The incurable disability that affects three to six children per thousand globally, and fastest growing serious developmental disability in the world has joined the selected list of diseases like diabetes, cancer and AIDS for which, UN has designated April 2 to observe as World Autism Awareness Day.
Though the exact causes are still shrouded in medical mystery, genetics is considered the most significant cause of the disorder and account for more than 90 per cent of cases with the first signs manifesting itself within the first two years of a person's life.
Symptoms of the disability range from severe impairments in social interaction, communication, restricted interests to repetitive and compulsive behaviour that prevent the person from ever having a fulfilling personal or social life.
The less impaired individuals who manage to have a social life are invariably handicapped by their disorder that are beyond their control.

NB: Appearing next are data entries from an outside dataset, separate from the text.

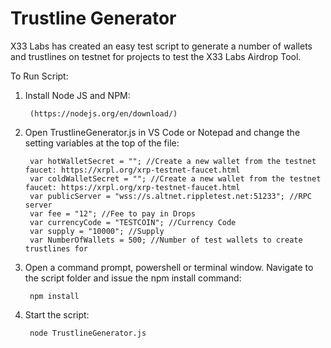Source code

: # Trustline Generator

X33 Labs has created an easy test script to generate a number of wallets and trustlines on testnet for projects to test the X33 Labs Airdrop Tool.

To Run Script:

1. Install Node JS and NPM:

        (https://nodejs.org/en/download/)

2. Open TrustlineGenerator.js in VS Code or Notepad and change the setting variables at the top of the file:

        var hotWalletSecret = ""; //Create a new wallet from the testnet faucet: https://xrpl.org/xrp-testnet-faucet.html
        var coldWalletSecret = ""; //Create a new wallet from the testnet faucet: https://xrpl.org/xrp-testnet-faucet.html
        var publicServer = "wss://s.altnet.rippletest.net:51233"; //RPC server
        var fee = "12"; //Fee to pay in Drops
        var currencyCode = "TESTCOIN"; //Currency Code
        var supply = "10000"; //Supply
        var NumberOfWallets = 500; //Number of test wallets to create trustlines for

3. Open a command prompt, powershell or terminal window. Navigate to the script folder and issue the npm install command:

        npm install

3. Start the script:

        node TrustlineGenerator.js
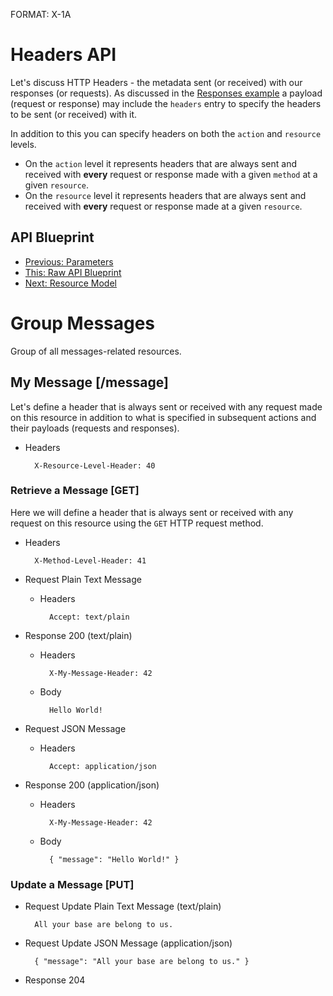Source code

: FORMAT: X-1A

# Headers API
Let's discuss HTTP Headers - the metadata sent (or received) with our responses (or requests). As discussed in the [Responses example](5.%20Responses.md) a payload (request or response) may include the `headers` entry to specify the headers to be sent (or received) with it.

In addition to this you can specify headers on both the `action` and `resource` levels. 

- On the `action` level it represents headers that are always sent and received with **every** request or response made with a given `method` at a given `resource`. 
- On the `resource` level it represents headers that are always sent and received with **every** request or response made at a given `resource`.

## API Blueprint
+ [Previous: Parameters](7.%20Parameters.md)
+ [This: Raw API Blueprint](https://raw.github.com/apiaryio/api-blueprint/master/examples/8.%20Headers.md)
+ [Next: Resource Model](9.%20Resource%20Model.md)

# Group Messages
Group of all messages-related resources.

## My Message [/message]
Let's define a header that is always sent or received with any request made on this resource in addition to what is specified in subsequent actions and their payloads (requests and responses).

+ Headers
    
        X-Resource-Level-Header: 40

### Retrieve a Message [GET]
Here we will define a header that is always sent or received with any request on this resource using the `GET` HTTP request method. 

+ Headers
    
        X-Method-Level-Header: 41

+ Request Plain Text Message
    
    + Headers

            Accept: text/plain

+ Response 200 (text/plain)

    + Headers

            X-My-Message-Header: 42

    + Body

            Hello World!

+ Request JSON Message
    
    + Headers

            Accept: application/json

+ Response 200 (application/json)

    + Headers

            X-My-Message-Header: 42

    + Body

            { "message": "Hello World!" }
        
### Update a Message [PUT]

+ Request Update Plain Text Message (text/plain)

        All your base are belong to us.

+ Request Update JSON Message (application/json)

        { "message": "All your base are belong to us." }

+ Response 204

Predictably, no surveys have been undertaken in India, hence taking international statistics into account, one in 150 children has a good chance of suffering from the disorder, which would make Autism the most prevalent of all disabilities. The worst affected are often children suffering from Autism and their parents who often have to incur huge expenses to rehabilitate and face prejudices and social pressures.
''Their needs are very different from those who are mentally-challenged. For parents bringing up a child with Autism is a lonely and difficult journey,'' SOPAN President Dr Rubina Lal explained.
''Most special schools are not able to cater the needs of such children and private therapies are very expensive and drain the family finances,'' Dr Rubina said.
The situation for Autistic children in rural areas is even grimer due to lack of knowledge, training and services to meet their needs.
''Help for Autistic childern and patients are far and few in India. Lack of funds, awareness and trained proffessionals make the task difficult. There are only 13 NGOs, all in the metros including five in Mumbai that cater specifically to autistic patients,'' one of the members of SOPAN Hutoxi Baltiwala pointed out.
The Government of India has belatedly passed the National Trust Act in 1999, which recognises Autism as a disability. The provisions therein apply to persons with Autism. The National Trust, a statutory body has also floated schemes for empowerment and rehabilitation of persons with Autism. The Inclusive education policy (2005) provides for inclusion of children with Autism in mainstream schools.
''Rehabilitating people with disabilities is a social responsibility. The community must participate in this by accepting people with Autism as people first. It can provide support to parents, provide jobs to adults with Autism, and contribute financially towards creation and sustenance of Autism services,'' Dr Lal added.